A comprehensive and well managed oil sampling process will provide the correct samples of lubricants to analyze while taking a bad sample can have disastrous consequences. Using the wrong tools, taking oil samples from the wrong parts of the lubrication system or from fewer sampling points than necessary, taking the samples improperly, or handling the samples incorrectly, will yield a sample that does not truthfully reflect the condition of the system. This will cause the oil analysis to return incomplete, or incorrect results. Relying on the oil analysis results could provide either a false sense of security or cause you to intervene where no problem actually exists. Either can cause unnecessary waste (changing oil unnecessarily) or costly machine downtime.
For example, taking an oil drain sample could show elevated amounts of wear metals or contamination and lead to unnecessary repairs resulting in lost productivity and higher maintenance costs. On the other hand, taking a sample downstream of a filter will show the system and components in good working condition even though this may not be true, resulting in unexpected downtime. Installing a proper sampling valve and implementing good sampling practices will cost much less than either error.
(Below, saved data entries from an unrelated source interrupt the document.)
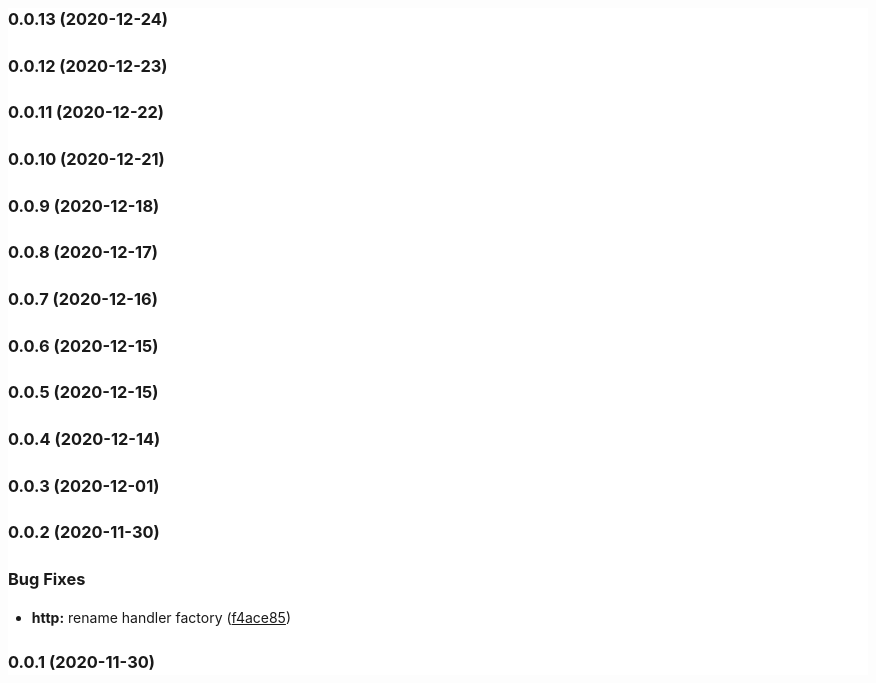 ### 0.0.13 (2020-12-24)

### 0.0.12 (2020-12-23)

### 0.0.11 (2020-12-22)

### 0.0.10 (2020-12-21)

### 0.0.9 (2020-12-18)

### 0.0.8 (2020-12-17)

### 0.0.7 (2020-12-16)

### 0.0.6 (2020-12-15)

### 0.0.5 (2020-12-15)

### 0.0.4 (2020-12-14)

### 0.0.3 (2020-12-01)

### 0.0.2 (2020-11-30)


### Bug Fixes

* **http:** rename handler factory ([f4ace85](https://github.com/taimos/lambda-toolbox/commit/f4ace850bcdbfa295507483f0cd446f665d2237c))

### 0.0.1 (2020-11-30)
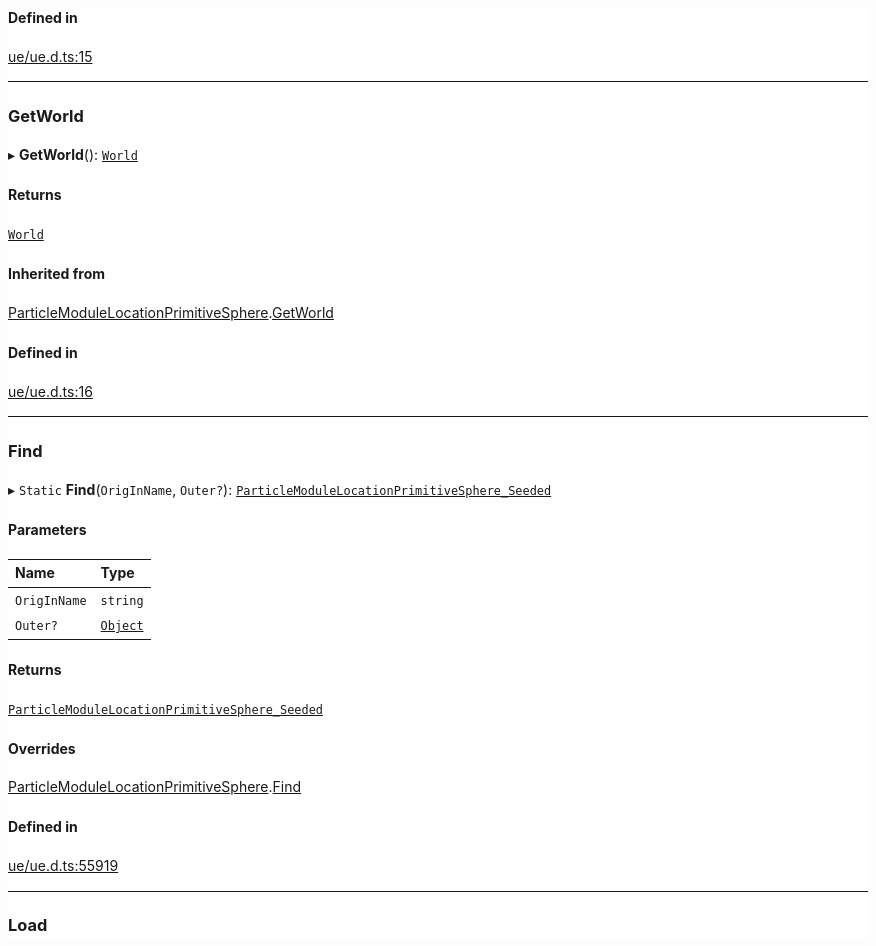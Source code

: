 #### Defined in

[ue/ue.d.ts:15](https://github.com/YugMetaverse/yug_typings/blob/b7d9b19/ue/ue.d.ts#L15)

___

### GetWorld

▸ **GetWorld**(): [`World`](ue_ue.World.md)

#### Returns

[`World`](ue_ue.World.md)

#### Inherited from

[ParticleModuleLocationPrimitiveSphere](ue_ue.ParticleModuleLocationPrimitiveSphere.md).[GetWorld](ue_ue.ParticleModuleLocationPrimitiveSphere.md#getworld)

#### Defined in

[ue/ue.d.ts:16](https://github.com/YugMetaverse/yug_typings/blob/b7d9b19/ue/ue.d.ts#L16)

___

### Find

▸ `Static` **Find**(`OrigInName`, `Outer?`): [`ParticleModuleLocationPrimitiveSphere_Seeded`](ue_ue.ParticleModuleLocationPrimitiveSphere_Seeded.md)

#### Parameters

| Name | Type |
| :------ | :------ |
| `OrigInName` | `string` |
| `Outer?` | [`Object`](ue_ue.Object.md) |

#### Returns

[`ParticleModuleLocationPrimitiveSphere_Seeded`](ue_ue.ParticleModuleLocationPrimitiveSphere_Seeded.md)

#### Overrides

[ParticleModuleLocationPrimitiveSphere](ue_ue.ParticleModuleLocationPrimitiveSphere.md).[Find](ue_ue.ParticleModuleLocationPrimitiveSphere.md#find)

#### Defined in

[ue/ue.d.ts:55919](https://github.com/YugMetaverse/yug_typings/blob/b7d9b19/ue/ue.d.ts#L55919)

___

### Load
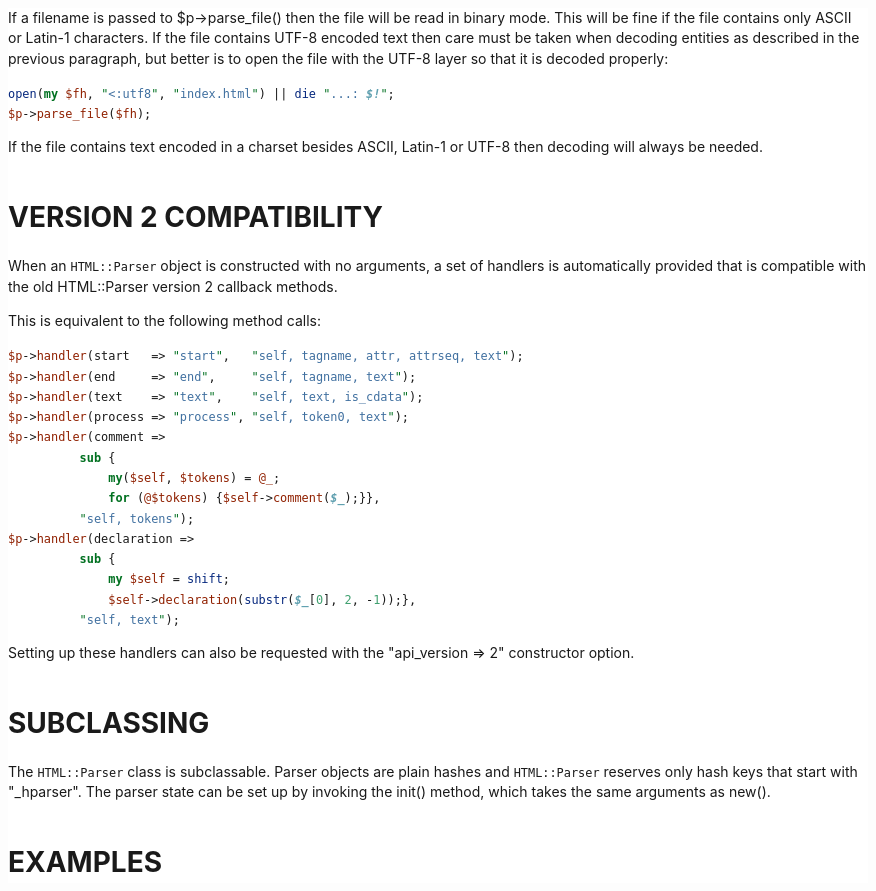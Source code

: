 If a filename is passed to $p->parse\_file() then the file will be read
in binary mode.  This will be fine if the file contains only ASCII or
Latin-1 characters.  If the file contains UTF-8 encoded text then care
must be taken when decoding entities as described in the previous
paragraph, but better is to open the file with the UTF-8 layer so that
it is decoded properly:

```perl
open(my $fh, "<:utf8", "index.html") || die "...: $!";
$p->parse_file($fh);
```

If the file contains text encoded in a charset besides ASCII, Latin-1
or UTF-8 then decoding will always be needed.

# VERSION 2 COMPATIBILITY

When an `HTML::Parser` object is constructed with no arguments, a set
of handlers is automatically provided that is compatible with the old
HTML::Parser version 2 callback methods.

This is equivalent to the following method calls:

```perl
$p->handler(start   => "start",   "self, tagname, attr, attrseq, text");
$p->handler(end     => "end",     "self, tagname, text");
$p->handler(text    => "text",    "self, text, is_cdata");
$p->handler(process => "process", "self, token0, text");
$p->handler(comment =>
          sub {
              my($self, $tokens) = @_;
              for (@$tokens) {$self->comment($_);}},
          "self, tokens");
$p->handler(declaration =>
          sub {
              my $self = shift;
              $self->declaration(substr($_[0], 2, -1));},
          "self, text");
```

Setting up these handlers can also be requested with the "api\_version =>
2" constructor option.

# SUBCLASSING

The `HTML::Parser` class is subclassable.  Parser objects are plain
hashes and `HTML::Parser` reserves only hash keys that start with
"\_hparser".  The parser state can be set up by invoking the init()
method, which takes the same arguments as new().

# EXAMPLES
In addition, taking a sample without exposing the system to air eliminates the possibility of airborne contaminants (particles or water) from entering the system. Particulates can enter a system in various ways (worn seals, removing the fill cap to add new fluid, etc) and can increase wear and surface damage on components. Surface abrasion and damage are prime areas where metal corrosion can form and where the majority of wear metals originate. And water contamination is also a main contributor to surface corrosion in pumps, bearings, cylinder, valves, and motors.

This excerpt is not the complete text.